The records below are to be output exactly, except for their pictures.
--- RECORDS SHOWN Enclosed Below ---
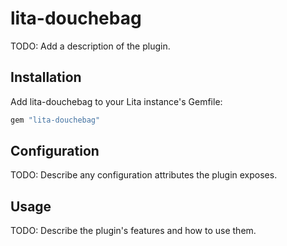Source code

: # lita-douchebag

TODO: Add a description of the plugin.

## Installation

Add lita-douchebag to your Lita instance's Gemfile:

``` ruby
gem "lita-douchebag"
```

## Configuration

TODO: Describe any configuration attributes the plugin exposes.

## Usage

TODO: Describe the plugin's features and how to use them.
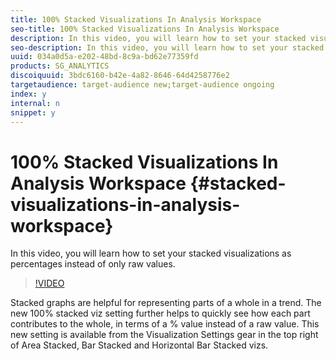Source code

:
```yaml
---
title: 100% Stacked Visualizations In Analysis Workspace
seo-title: 100% Stacked Visualizations In Analysis Workspace
description: In this video, you will learn how to set your stacked visualizations as percentages instead of only raw values.
seo-description: In this video, you will learn how to set your stacked visualizations as percentages instead of only raw values.
uuid: 034a0d5a-e202-48bd-8c9a-bd62e77359fd
products: SG_ANALYTICS
discoiquuid: 3bdc6160-b42e-4a82-8646-64d4258776e2
targetaudience: target-audience new;target-audience ongoing
index: y
internal: n
snippet: y
---
```


# 100% Stacked Visualizations In Analysis Workspace {#stacked-visualizations-in-analysis-workspace}

In this video, you will learn how to set your stacked visualizations as percentages instead of only raw values.

>[!VIDEO](https://video.tv.adobe.com/v/23131/?quality=12)

Stacked graphs are helpful for representing parts of a whole in a trend. The new 100% stacked viz setting further helps to quickly see how each part contributes to the whole, in terms of a % value instead of a raw value. This new setting is available from the Visualization Settings gear in the top right of Area Stacked, Bar Stacked and Horizontal Bar Stacked vizs.
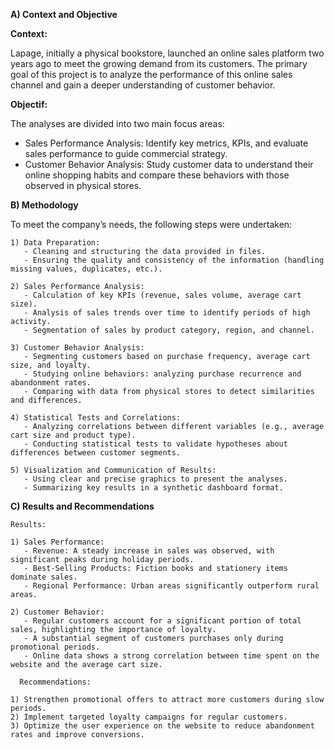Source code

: **A) Context and Objective**

**Context:** 
  
Lapage, initially a physical bookstore, launched an online sales platform two years ago to meet the growing demand from its customers. The primary goal of this project is to analyze the performance of this online sales channel and gain a deeper understanding of customer behavior.
  
**Objectif:** 
  
The analyses are divided into two main focus areas:

  - Sales Performance Analysis:
    Identify key metrics, KPIs, and evaluate sales performance to guide commercial strategy.
  - Customer Behavior Analysis:
    Study customer data to understand their online shopping habits and compare these behaviors with those observed in physical stores.

**B) Methodology**

To meet the company’s needs, the following steps were undertaken:
  ```
  1) Data Preparation:
     - Cleaning and structuring the data provided in files.
     - Ensuring the quality and consistency of the information (handling missing values, duplicates, etc.).

  2) Sales Performance Analysis:   
     - Calculation of key KPIs (revenue, sales volume, average cart size).
     - Analysis of sales trends over time to identify periods of high activity.
     - Segmentation of sales by product category, region, and channel.

  3) Customer Behavior Analysis:
     - Segmenting customers based on purchase frequency, average cart size, and loyalty.
     - Studying online behaviors: analyzing purchase recurrence and abandonment rates.
     - Comparing with data from physical stores to detect similarities and differences.

  4) Statistical Tests and Correlations:
     - Analyzing correlations between different variables (e.g., average cart size and product type).
     - Conducting statistical tests to validate hypotheses about differences between customer segments.

  5) Visualization and Communication of Results:
     - Using clear and precise graphics to present the analyses.
     - Summarizing key results in a synthetic dashboard format.
  ```
**C) Results and Recommendations**  
  ```
  Results:

  1) Sales Performance:
     - Revenue: A steady increase in sales was observed, with significant peaks during holiday periods.
     - Best-Selling Products: Fiction books and stationery items dominate sales.
     - Regional Performance: Urban areas significantly outperform rural areas.

  2) Customer Behavior:
     - Regular customers account for a significant portion of total sales, highlighting the importance of loyalty.
     - A substantial segment of customers purchases only during promotional periods.
     - Online data shows a strong correlation between time spent on the website and the average cart size.
  ```
  ```
    Recommendations:

  1) Strengthen promotional offers to attract more customers during slow periods.
  2) Implement targeted loyalty campaigns for regular customers.
  3) Optimize the user experience on the website to reduce abandonment rates and improve conversions.
  ```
--- End of Enclosed RECORDS SHOWN ---
### SOLUTION TO THIS PROBLEM
Source code

: # lita-douchebag

TODO: Add a description of the plugin.

## Installation

Add lita-douchebag to your Lita instance's Gemfile:

``` ruby
gem "lita-douchebag"
```

## Configuration

TODO: Describe any configuration attributes the plugin exposes.

## Usage

TODO: Describe the plugin's features and how to use them.
Source code

:
```yaml
---
title: 100% Stacked Visualizations In Analysis Workspace
seo-title: 100% Stacked Visualizations In Analysis Workspace
description: In this video, you will learn how to set your stacked visualizations as percentages instead of only raw values.
seo-description: In this video, you will learn how to set your stacked visualizations as percentages instead of only raw values.
uuid: 034a0d5a-e202-48bd-8c9a-bd62e77359fd
products: SG_ANALYTICS
discoiquuid: 3bdc6160-b42e-4a82-8646-64d4258776e2
targetaudience: target-audience new;target-audience ongoing
index: y
internal: n
snippet: y
---
```


# 100% Stacked Visualizations In Analysis Workspace {#stacked-visualizations-in-analysis-workspace}

In this video, you will learn how to set your stacked visualizations as percentages instead of only raw values.

>[!VIDEO](https://video.tv.adobe.com/v/23131/?quality=12)

Stacked graphs are helpful for representing parts of a whole in a trend. The new 100% stacked viz setting further helps to quickly see how each part contributes to the whole, in terms of a % value instead of a raw value. This new setting is available from the Visualization Settings gear in the top right of Area Stacked, Bar Stacked and Horizontal Bar Stacked vizs.
Source code

: **A) Context and Objective**

**Context:** 
  
Lapage, initially a physical bookstore, launched an online sales platform two years ago to meet the growing demand from its customers. The primary goal of this project is to analyze the performance of this online sales channel and gain a deeper understanding of customer behavior.
  
**Objectif:** 
  
The analyses are divided into two main focus areas:

  - Sales Performance Analysis:
    Identify key metrics, KPIs, and evaluate sales performance to guide commercial strategy.
  - Customer Behavior Analysis:
    Study customer data to understand their online shopping habits and compare these behaviors with those observed in physical stores.

**B) Methodology**

To meet the company’s needs, the following steps were undertaken:
  ```
  1) Data Preparation:
     - Cleaning and structuring the data provided in files.
     - Ensuring the quality and consistency of the information (handling missing values, duplicates, etc.).

  2) Sales Performance Analysis:   
     - Calculation of key KPIs (revenue, sales volume, average cart size).
     - Analysis of sales trends over time to identify periods of high activity.
     - Segmentation of sales by product category, region, and channel.

  3) Customer Behavior Analysis:
     - Segmenting customers based on purchase frequency, average cart size, and loyalty.
     - Studying online behaviors: analyzing purchase recurrence and abandonment rates.
     - Comparing with data from physical stores to detect similarities and differences.

  4) Statistical Tests and Correlations:
     - Analyzing correlations between different variables (e.g., average cart size and product type).
     - Conducting statistical tests to validate hypotheses about differences between customer segments.

  5) Visualization and Communication of Results:
     - Using clear and precise graphics to present the analyses.
     - Summarizing key results in a synthetic dashboard format.
  ```
**C) Results and Recommendations**  
  ```
  Results:

  1) Sales Performance:
     - Revenue: A steady increase in sales was observed, with significant peaks during holiday periods.
     - Best-Selling Products: Fiction books and stationery items dominate sales.
     - Regional Performance: Urban areas significantly outperform rural areas.

  2) Customer Behavior:
     - Regular customers account for a significant portion of total sales, highlighting the importance of loyalty.
     - A substantial segment of customers purchases only during promotional periods.
     - Online data shows a strong correlation between time spent on the website and the average cart size.
  ```
  ```
    Recommendations:

  1) Strengthen promotional offers to attract more customers during slow periods.
  2) Implement targeted loyalty campaigns for regular customers.
  3) Optimize the user experience on the website to reduce abandonment rates and improve conversions.
  ```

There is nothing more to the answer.